Judge: Michael Small, Case: 22STCV12917, Date: 2024-06-04 Tentative Ruling

Case Number: 22STCV12917    Hearing Date: June 4, 2024    Dept: 57

Kia America's ("Kia") motion for summary judgment, or, alternatively, summary adjudication on Plaintiff Maria Salinas's ("Salinas") claims under the Song-Beverly Consumer Warranty Act ("the Song-Beverly Act") is denied.

Issue 1:  Claim for Breach of Express Warranty – Number of Repair Attempts 

In pertinent part, the Song-Beverly Act provides that if an authorized repair facility of a motor vehicle manufacturer "is unable to service or repair a . . . motor vehicle . . . to conform to the applicable express warranties after a reasonable number of attempts, the manufacturer shall either promptly replace the . . .  motor vehicle . . . or promptly make restitution to the buyer . . . . ."  (Civil Code Section 1793(d)(2).)   Under Silvio v.

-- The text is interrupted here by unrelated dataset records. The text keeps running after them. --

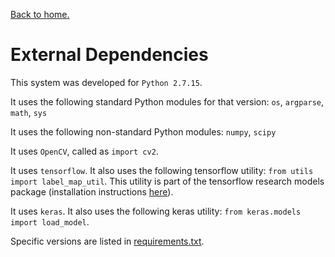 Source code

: [Back to home.](../README.md)

# External Dependencies

This system was developed for `Python 2.7.15`.

It uses the following standard Python modules for that version:
`os`, `argparse`, `math`, `sys`

It uses the following non-standard Python modules:
`numpy`, `scipy`

It uses `OpenCV`, called as `import cv2`.

It uses `tensorflow`.  It also uses the following tensorflow utility:
`from utils import label_map_util`.  This utility is part of the tensorflow research models package (installation instructions [here](https://github.com/tensorflow/models/blob/master/research/object_detection/g3doc/installation.md)).

It uses `keras`.  It also uses the following keras utility:
`from keras.models import load_model`.


Specific versions are listed in [requirements.txt](../requirements.txt).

Ford Motor Co. (2003) 109 Cal.App.4th 1205, 1208, the manufacturer  is not required to replace a vehicle or make restitution "if it has had only one opportunity to repair the vehicle."  That is so, the Court said in Silvio, because the key word in the statute is "attempts," and that word is "plural."  (Ibid.)   The relevant jury instruction, CACI 3202, is based on Silvio.  It states that in determining whether the manufacturer's repair facility had a reasonable number of opportunities to make repairs, the facility "must have been given at least two opportunities" to do the repairs.  Issue 1 on which Kia moves for summary adjudication is that Kia's authorized repair facility was given only one attempt to make repairs to Salinas's Kia vehicle that is the subject of this litigation ("the Subject Vehicle"), and therefore, under Silvio, Salinas is not entitled to replacement of the Subject Vehicle or restitution as a matter of law.

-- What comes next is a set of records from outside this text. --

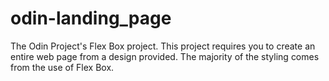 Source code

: # odin-landing_page
The Odin Project's Flex Box project.
This project requires you to create an entire web page
from a design provided. The majority of the styling comes
from the use of Flex Box. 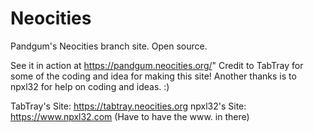 # Neocities
Pandgum's Neocities branch site. Open source.

See it in action at https://pandgum.neocities.org/"
Credit to TabTray for some of the coding and idea for making this site! Another thanks is to npxl32 for help on coding and ideas. :)

TabTray's Site: https://tabtray.neocities.org
npxl32's Site: https://www.npxl32.com (Have to have the www. in there)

In support of this argument, Kia furnished evidence of the service history of the Subject Vehicle.  That evidence shows that Salinas presented the Subject Vehicle to an authorized Kia repair facility, Kia of Carson, one time, on August 14, 2021.  Salinas's argument that Kia's evidence does not show that Salinas never presented the Subject Vehicle to any other repair facility is misplaced.  It was incumbent on Salinas  in response to Kia's evidence to come forward with service history evidence of her own showing that she presented the Subject Vehicle to some other repair facility.

Kia's service history evidence does not, however, entitle Kia to summary adjudication on issue 1.  That is because that evidence shows that Salinas presented the Subject Vehicle to Kia of Carson on August 14, 2021 to repair two separate defects, and that Kia of Carson kept the Subject Vehicle for nearly three months.  Silvio's more than one opportunity rule does not as a matter of law control the outcome here.  On these facts, it is for the jury at trial, not the Court on summary adjudication, to determine whether the extended period of time that the Subject Vehicle was left at Kia of Carson for repairs to two separate defects reflects more than one opportunity to make the repair.

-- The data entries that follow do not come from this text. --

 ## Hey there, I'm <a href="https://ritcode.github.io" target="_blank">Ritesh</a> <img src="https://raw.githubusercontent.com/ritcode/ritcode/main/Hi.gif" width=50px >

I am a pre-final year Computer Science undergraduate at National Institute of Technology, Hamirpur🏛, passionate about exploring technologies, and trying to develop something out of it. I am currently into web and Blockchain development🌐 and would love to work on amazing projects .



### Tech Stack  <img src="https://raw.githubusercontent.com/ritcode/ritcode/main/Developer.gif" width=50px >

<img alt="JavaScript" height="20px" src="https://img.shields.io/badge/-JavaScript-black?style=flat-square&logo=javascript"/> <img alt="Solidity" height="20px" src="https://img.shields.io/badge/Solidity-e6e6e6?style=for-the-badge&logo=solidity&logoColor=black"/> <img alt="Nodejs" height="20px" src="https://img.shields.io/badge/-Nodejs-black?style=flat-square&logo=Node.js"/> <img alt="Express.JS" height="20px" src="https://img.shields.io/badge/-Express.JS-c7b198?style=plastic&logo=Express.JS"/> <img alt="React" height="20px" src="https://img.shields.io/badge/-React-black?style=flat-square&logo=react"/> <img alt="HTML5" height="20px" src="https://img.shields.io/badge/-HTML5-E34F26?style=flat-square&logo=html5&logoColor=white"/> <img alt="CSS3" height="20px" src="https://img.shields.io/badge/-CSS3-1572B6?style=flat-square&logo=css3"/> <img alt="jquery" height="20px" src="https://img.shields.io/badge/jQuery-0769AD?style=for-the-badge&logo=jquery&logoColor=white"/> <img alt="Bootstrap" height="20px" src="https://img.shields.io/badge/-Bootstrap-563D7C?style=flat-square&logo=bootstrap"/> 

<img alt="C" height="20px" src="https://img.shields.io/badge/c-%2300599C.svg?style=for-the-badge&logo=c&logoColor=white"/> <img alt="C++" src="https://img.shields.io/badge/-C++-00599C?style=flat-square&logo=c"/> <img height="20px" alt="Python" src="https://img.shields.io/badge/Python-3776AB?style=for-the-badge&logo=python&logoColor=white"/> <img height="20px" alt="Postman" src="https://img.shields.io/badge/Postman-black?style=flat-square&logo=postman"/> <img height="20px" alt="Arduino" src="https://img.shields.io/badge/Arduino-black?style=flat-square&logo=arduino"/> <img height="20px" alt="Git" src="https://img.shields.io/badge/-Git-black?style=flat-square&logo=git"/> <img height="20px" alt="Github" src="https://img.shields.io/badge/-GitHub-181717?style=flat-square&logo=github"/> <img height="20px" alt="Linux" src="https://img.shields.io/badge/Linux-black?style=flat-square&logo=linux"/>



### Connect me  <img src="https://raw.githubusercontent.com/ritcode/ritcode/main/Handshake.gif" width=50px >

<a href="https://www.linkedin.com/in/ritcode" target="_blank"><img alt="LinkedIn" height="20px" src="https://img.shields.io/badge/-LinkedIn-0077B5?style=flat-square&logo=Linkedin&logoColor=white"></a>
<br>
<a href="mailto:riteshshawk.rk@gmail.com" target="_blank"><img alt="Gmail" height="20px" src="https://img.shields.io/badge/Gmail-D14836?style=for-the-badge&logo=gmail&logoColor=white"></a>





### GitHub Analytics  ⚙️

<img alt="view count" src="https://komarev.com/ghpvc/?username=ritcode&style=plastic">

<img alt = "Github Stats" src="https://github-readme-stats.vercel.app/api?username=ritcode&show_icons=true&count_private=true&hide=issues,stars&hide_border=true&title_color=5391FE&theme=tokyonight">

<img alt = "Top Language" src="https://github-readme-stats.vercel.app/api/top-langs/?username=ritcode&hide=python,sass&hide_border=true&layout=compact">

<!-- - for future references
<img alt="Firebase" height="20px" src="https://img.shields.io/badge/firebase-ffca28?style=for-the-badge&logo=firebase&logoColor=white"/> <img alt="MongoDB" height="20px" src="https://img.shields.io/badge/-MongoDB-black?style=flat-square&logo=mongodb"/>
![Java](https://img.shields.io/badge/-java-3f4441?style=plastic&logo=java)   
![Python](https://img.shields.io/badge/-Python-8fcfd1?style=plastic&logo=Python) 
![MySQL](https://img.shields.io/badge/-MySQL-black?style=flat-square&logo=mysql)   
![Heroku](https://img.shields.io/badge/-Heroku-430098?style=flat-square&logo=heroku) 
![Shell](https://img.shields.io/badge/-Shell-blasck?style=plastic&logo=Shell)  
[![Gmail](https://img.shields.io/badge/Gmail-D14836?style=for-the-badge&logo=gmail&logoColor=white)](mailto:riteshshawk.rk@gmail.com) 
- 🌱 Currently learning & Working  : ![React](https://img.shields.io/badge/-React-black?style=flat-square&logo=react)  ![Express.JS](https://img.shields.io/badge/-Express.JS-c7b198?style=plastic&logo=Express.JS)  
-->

Issue 2:  Damages for Failure to Begin Repairs Within 30 Days

Salinas's second cause of action alleges that Kia violated the Song-Beverly Act, Civil Code section 1793.2, subdivision (b), by failing to complete repairs to the Subject Vehicle within 30 days.   A violation of that provision entitles a consumer to damages pursuant to Civil Code section 1794, which says, in relevant part: “(a) Any buyer of consumer goods who is damaged by a failure to comply with any obligation under this chapter... may bring an action for the recovery of damages and other legal and equitable relief.” (emphasis added). In turn, Civil Code section 1794 sets forth a comprehensive remedial scheme for claims brought under the Song-Beverly Act, including revocation of acceptance of the vehicle and damages for amounts paid towards the vehicle.  

Because the evidence is that repairs on the Subject Vehicle were not completed within the prescribed 30 days period, Salinas is entitled to seek damages arising from that violation of the statute.  Further, there is a disputed issue of material fact as to whether Salinas incurred expenses for a rental car while the Subject Vehicle was Kia of Carson for nearly three months.